Sometimes it’s hard to remember what good government looks like: government that disciplines itself but looks to the long term; government that inspires trust; government that promotes social mobility without busting the budget.

That kind of government existed for decades right here in California. Between 1911 and the ’60s, California had a series of governors — like Hiram Johnson, Earl Warren, Goodwin Knight and Pat Brown — who were pro-market and pro-business, but also progressive reformers.

They rode a great wave of prosperity, and people flocked to the Golden State, but they used the fruits of that prosperity in a disciplined way to lay the groundwork for even more growth.
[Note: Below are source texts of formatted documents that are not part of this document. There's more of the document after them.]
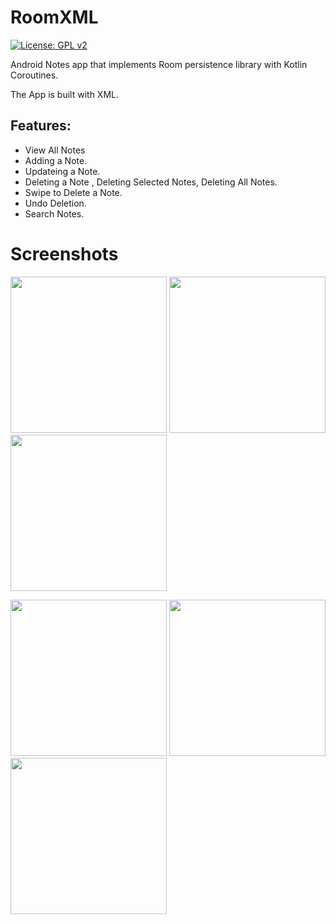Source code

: # RoomXML
[![License: GPL v2](https://img.shields.io/badge/License-GPL_v2-blue.svg)](https://www.gnu.org/licenses/old-licenses/gpl-2.0.en.html)

Android Notes app that implements Room persistence library with Kotlin Coroutines.

The App is built with XML.
## Features:
 - View All Notes
 - Adding a Note.
 - Updateing a Note.
 - Deleting a Note , Deleting Selected Notes, Deleting All Notes.
 - Swipe to Delete a Note.
 - Undo Deletion.
 - Search Notes. 
# Screenshots
<img src="https://github.com/MahmoudRH/RoomXML/blob/main/screenshots/all_notes.png" width="250" style="max-width:100%;"> <img src="https://github.com/MahmoudRH/RoomXML/blob/main/screenshots/add_new.png" width="250" style="max-width:100%;"> <img src="https://github.com/MahmoudRH/RoomXML/blob/main/screenshots/search.png" width="250" style="max-width:100%;">

<img src="https://github.com/MahmoudRH/RoomXML/blob/main/screenshots/updating.png" width="250" style="max-width:100%;"> <img src="https://github.com/MahmoudRH/RoomXML/blob/main/screenshots/selection.png" width="250" style="max-width:100%;"> <img src="https://github.com/MahmoudRH/RoomXML/blob/main/screenshots/deletion.png" width="250" style="max-width:100%;">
They built an outstanding school and university system. They started a series of gigantic public works projects that today are seen as engineering miracles. These included monumental water projects, harbors and ports, the sprawling highway system and even mental health facilities.

They disdained partisanship. They continually reorganized government to make it more businesslike and cost effective. “Thus,” the historian Kevin Starr has written, “California progressivism contained within itself both liberal and conservative impulses, as judged by the standards of today.”
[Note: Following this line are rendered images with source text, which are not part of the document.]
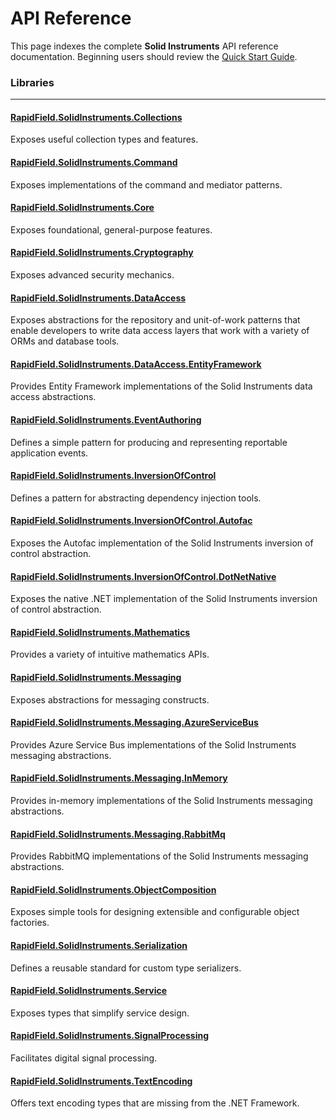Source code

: <!--
Copyright (c) RapidField LLC. Licensed under the MIT License. See LICENSE.txt in the project root for license information.
-->

# API Reference

This page indexes the complete **Solid Instruments** API reference documentation. Beginning users should review the [Quick Start Guide](../articles/QuickStartGuide.md).

### Libraries
- - -

#### [RapidField.SolidInstruments.Collections](https://www.solidinstruments.com/api/RapidField.SolidInstruments.Collections.html)

<section>
Exposes useful collection types and features.
</section>

#### [RapidField.SolidInstruments.Command](https://www.solidinstruments.com/api/RapidField.SolidInstruments.Command.html)

<section>
Exposes implementations of the command and mediator patterns.
</section>

#### [RapidField.SolidInstruments.Core](https://www.solidinstruments.com/api/RapidField.SolidInstruments.Core.html)

<section>
Exposes foundational, general-purpose features.
</section>

#### [RapidField.SolidInstruments.Cryptography](https://www.solidinstruments.com/api/RapidField.SolidInstruments.Cryptography.html)

<section>
Exposes advanced security mechanics.
</section>

#### [RapidField.SolidInstruments.DataAccess](https://www.solidinstruments.com/api/RapidField.SolidInstruments.DataAccess.html)

<section>
Exposes abstractions for the repository and unit-of-work patterns that enable developers to write data access layers that work with a variety of ORMs and database tools.
</section>

#### [RapidField.SolidInstruments.DataAccess.EntityFramework](https://www.solidinstruments.com/api/RapidField.SolidInstruments.DataAccess.EntityFramework.html)

<section>
Provides Entity Framework implementations of the Solid Instruments data access abstractions.
</section>

#### [RapidField.SolidInstruments.EventAuthoring](https://www.solidinstruments.com/api/RapidField.SolidInstruments.EventAuthoring.html)

<section>
Defines a simple pattern for producing and representing reportable application events.
</section>

#### [RapidField.SolidInstruments.InversionOfControl](https://www.solidinstruments.com/api/RapidField.SolidInstruments.InversionOfControl.html)

<section>
Defines a pattern for abstracting dependency injection tools.
</section>

#### [RapidField.SolidInstruments.InversionOfControl.Autofac](https://www.solidinstruments.com/api/RapidField.SolidInstruments.InversionOfControl.Autofac.html)

<section>
Exposes the Autofac implementation of the Solid Instruments inversion of control abstraction.
</section>

#### [RapidField.SolidInstruments.InversionOfControl.DotNetNative](https://www.solidinstruments.com/api/RapidField.SolidInstruments.InversionOfControl.DotNetNative.html)

<section>
Exposes the native .NET implementation of the Solid Instruments inversion of control abstraction.
</section>

#### [RapidField.SolidInstruments.Mathematics](https://www.solidinstruments.com/api/RapidField.SolidInstruments.Mathematics.html)

<section>
Provides a variety of intuitive mathematics APIs.
</section>

#### [RapidField.SolidInstruments.Messaging](https://www.solidinstruments.com/api/RapidField.SolidInstruments.Messaging.html)

<section>
Exposes abstractions for messaging constructs.
</section>

#### [RapidField.SolidInstruments.Messaging.AzureServiceBus](https://www.solidinstruments.com/api/RapidField.SolidInstruments.Messaging.AzureServiceBus.html)

<section>
Provides Azure Service Bus implementations of the Solid Instruments messaging abstractions.
</section>

#### [RapidField.SolidInstruments.Messaging.InMemory](https://www.solidinstruments.com/api/RapidField.SolidInstruments.Messaging.InMemory.html)

<section>
Provides in-memory implementations of the Solid Instruments messaging abstractions.
</section>

#### [RapidField.SolidInstruments.Messaging.RabbitMq](https://www.solidinstruments.com/api/RapidField.SolidInstruments.Messaging.RabbitMq.html)

<section>
Provides RabbitMQ implementations of the Solid Instruments messaging abstractions.
</section>

#### [RapidField.SolidInstruments.ObjectComposition](https://www.solidinstruments.com/api/RapidField.SolidInstruments.ObjectComposition.html)

<section>
Exposes simple tools for designing extensible and configurable object factories.
</section>

#### [RapidField.SolidInstruments.Serialization](https://www.solidinstruments.com/api/RapidField.SolidInstruments.Serialization.html)

<section>
Defines a reusable standard for custom type serializers.
</section>

#### [RapidField.SolidInstruments.Service](https://www.solidinstruments.com/api/RapidField.SolidInstruments.Service.html)

<section>
Exposes types that simplify service design.
</section>

#### [RapidField.SolidInstruments.SignalProcessing](https://www.solidinstruments.com/api/RapidField.SolidInstruments.SignalProcessing.html)

<section>
Facilitates digital signal processing.
</section>

#### [RapidField.SolidInstruments.TextEncoding](https://www.solidinstruments.com/api/RapidField.SolidInstruments.TextEncoding.html)

<section>
Offers text encoding types that are missing from the .NET Framework.
</section>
Most important, California progressives focused on the middle class. By the end of these years, California enjoyed the highest living standards in the country. The core of the state’s strength was in the suburbs. Between 1945 and 1950 alone, the San Fernando Valley doubled in population. In one 12-month period, between 1959 and 1960, Valley residents applied for 6,000 swimming pool permits.

In fits and starts, California’s progressive model has been abandoned. The state’s current economic decline and political stagnation is a result of that abandonment. Now California government has all the dysfunctions that mark national government, but at a more advanced stage.

Both parties helped kill off California’s pro-market progressivism. Some assaults came from the left. First, there was the growing power of the public sector employee unions. These unions began lobbying for richer salaries and pensions. That, of course, is their job. But in the 1970s, governors started caving in. Money that could have gone into development went into prison guard benefits. Infrastructure spending, for example, has dropped from 20 percent of the state budget to 3 percent.

Then there was the growing power of the environmental movement. In the 1960s, environmental groups protested against the excesses of the infrastructure boom. Many of their complaints were absolutely legitimate. But over the years, environmental concern transmogrified into a “small is beautiful” ideology. A new cadre of activists arose — hostile to suburbia, skeptical of capitalism and eager to impose greater regulations and costs on small businesses.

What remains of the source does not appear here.